院内にある薬の段ボールを使い簡易ベッドを作成
災害時に医師や看護師が、どのような考え方、手順で災害医療を進めているのか、薬剤師が理解することで、積極的に被災者・被災地支援ができることから、徳洲会薬剤部会は年1回、実地研修会を開催している。
まず4グループに分かれ、災害時に薬剤師が、どのような役割を求められるか協議。現場にある薬剤の管理や被災者のお薬手帳の確認、その場にない薬の代替案の提示など、薬剤師としてのスキルを必要とする活動や、資材全般の管理、外部との物流ルートの確認などロジスティクスも役割として上がった。
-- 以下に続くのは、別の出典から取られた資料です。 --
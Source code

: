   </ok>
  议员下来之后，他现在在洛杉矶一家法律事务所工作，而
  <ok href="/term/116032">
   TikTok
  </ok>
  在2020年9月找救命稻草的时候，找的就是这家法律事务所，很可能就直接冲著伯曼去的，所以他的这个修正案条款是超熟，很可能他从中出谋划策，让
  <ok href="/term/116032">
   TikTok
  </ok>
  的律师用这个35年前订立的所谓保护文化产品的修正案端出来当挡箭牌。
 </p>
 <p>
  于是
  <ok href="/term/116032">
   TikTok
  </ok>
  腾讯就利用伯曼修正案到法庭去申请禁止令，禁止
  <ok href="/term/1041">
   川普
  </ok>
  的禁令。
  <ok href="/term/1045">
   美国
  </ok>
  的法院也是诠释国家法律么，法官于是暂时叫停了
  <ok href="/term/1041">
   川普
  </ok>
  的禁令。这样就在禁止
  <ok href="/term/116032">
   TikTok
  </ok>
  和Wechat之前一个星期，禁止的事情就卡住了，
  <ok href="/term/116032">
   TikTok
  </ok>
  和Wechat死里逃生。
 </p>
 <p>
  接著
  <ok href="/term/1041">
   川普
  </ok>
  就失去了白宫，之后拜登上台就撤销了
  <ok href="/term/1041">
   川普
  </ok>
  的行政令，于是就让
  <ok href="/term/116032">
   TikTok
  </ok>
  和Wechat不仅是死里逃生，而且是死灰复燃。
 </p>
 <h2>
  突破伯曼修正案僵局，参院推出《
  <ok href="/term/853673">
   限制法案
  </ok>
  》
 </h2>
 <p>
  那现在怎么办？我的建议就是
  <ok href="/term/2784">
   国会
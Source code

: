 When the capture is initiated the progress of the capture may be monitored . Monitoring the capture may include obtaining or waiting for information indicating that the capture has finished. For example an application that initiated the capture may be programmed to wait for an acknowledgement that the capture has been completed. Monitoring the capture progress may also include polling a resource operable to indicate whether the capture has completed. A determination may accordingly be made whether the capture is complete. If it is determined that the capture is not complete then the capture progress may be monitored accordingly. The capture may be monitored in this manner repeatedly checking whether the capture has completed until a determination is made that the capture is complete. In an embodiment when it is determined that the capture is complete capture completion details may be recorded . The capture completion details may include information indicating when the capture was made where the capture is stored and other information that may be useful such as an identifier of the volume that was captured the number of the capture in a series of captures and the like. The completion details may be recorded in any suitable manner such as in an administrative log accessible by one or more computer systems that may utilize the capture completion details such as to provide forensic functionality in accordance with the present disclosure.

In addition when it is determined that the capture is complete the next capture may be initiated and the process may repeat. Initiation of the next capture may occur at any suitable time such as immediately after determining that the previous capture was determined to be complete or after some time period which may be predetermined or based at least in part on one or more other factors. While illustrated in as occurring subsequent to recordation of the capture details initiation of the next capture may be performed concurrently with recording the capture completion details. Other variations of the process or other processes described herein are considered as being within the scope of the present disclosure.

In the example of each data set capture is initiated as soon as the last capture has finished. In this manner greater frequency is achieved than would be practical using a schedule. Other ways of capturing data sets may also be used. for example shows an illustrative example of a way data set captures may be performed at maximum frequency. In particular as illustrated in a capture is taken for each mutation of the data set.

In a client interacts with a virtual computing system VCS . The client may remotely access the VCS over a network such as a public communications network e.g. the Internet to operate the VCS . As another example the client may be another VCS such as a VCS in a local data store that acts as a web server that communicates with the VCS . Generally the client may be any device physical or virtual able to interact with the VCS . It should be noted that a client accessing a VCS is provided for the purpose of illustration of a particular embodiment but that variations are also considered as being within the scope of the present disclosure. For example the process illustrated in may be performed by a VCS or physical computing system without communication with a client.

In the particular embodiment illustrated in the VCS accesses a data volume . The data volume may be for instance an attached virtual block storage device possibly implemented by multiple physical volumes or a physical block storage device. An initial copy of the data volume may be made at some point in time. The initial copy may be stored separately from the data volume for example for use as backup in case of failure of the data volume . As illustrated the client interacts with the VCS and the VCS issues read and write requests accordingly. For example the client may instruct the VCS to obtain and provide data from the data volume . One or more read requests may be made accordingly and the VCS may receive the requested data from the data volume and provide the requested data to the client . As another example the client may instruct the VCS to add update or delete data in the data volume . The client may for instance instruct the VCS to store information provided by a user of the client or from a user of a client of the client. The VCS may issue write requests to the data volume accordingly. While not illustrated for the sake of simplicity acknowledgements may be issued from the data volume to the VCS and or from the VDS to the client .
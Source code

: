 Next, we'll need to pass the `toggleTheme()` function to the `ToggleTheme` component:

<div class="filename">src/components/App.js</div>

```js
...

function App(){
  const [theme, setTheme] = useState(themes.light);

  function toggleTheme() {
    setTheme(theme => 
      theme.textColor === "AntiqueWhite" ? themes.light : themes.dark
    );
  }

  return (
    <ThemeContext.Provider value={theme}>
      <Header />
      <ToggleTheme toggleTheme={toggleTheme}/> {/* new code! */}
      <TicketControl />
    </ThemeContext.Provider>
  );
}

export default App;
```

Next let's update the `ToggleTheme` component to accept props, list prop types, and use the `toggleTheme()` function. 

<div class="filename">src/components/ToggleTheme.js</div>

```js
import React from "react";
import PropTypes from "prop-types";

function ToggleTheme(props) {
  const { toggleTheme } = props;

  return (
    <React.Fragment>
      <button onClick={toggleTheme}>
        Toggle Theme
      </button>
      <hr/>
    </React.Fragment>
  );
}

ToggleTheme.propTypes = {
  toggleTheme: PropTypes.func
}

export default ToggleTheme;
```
札幌東徳洲会病院の合田祥悟・集中治療センター医長は「災害時に求められる薬剤師像」として、薬剤の知識やロジスティクスなどの他に、積極性や人間性を上げ、「多くの失敗はコミュニケーションエラーに端を発しており、被災者、医療チーム双方の関係性構築に、コミュニケーション能力は非常に大切」と訴えた。
後方支援の講義ではTMAT(徳洲会医療救援隊)の活動内容の紹介もあり、同組織は現地医療機関が機能を取り戻すまでの「つなぐ」支援活動が中心で、「非常に地味な活動です」と湘南大磯病院(神奈川県)の高橋佐和士薬局長。「自分たちがしたい支援ではなく、その地域が本当に求めている支援を探り、提供することが本来の災害医療のあり方です」と考えを示した。
昼食には非常食の実食もあり、段ボールベッドの組み立て体験、トリアージ(緊急度・重症度選別)訓練も実施。薬剤師がトリアージに携わる機会は少ないものの、限られた薬剤を、優先度を判断し投与する「薬事トリアージ」と合わせ、トリアージの考え方を知る機会となった。
薬剤師災害医療研究会委員長の田浦稔基・生駒市立病院(奈良県)薬局長は、「災害医療に興味があるから徳洲会に入ったという方も多いと思います。これからも研修を行い、知見を共有したい」と意欲を見せた。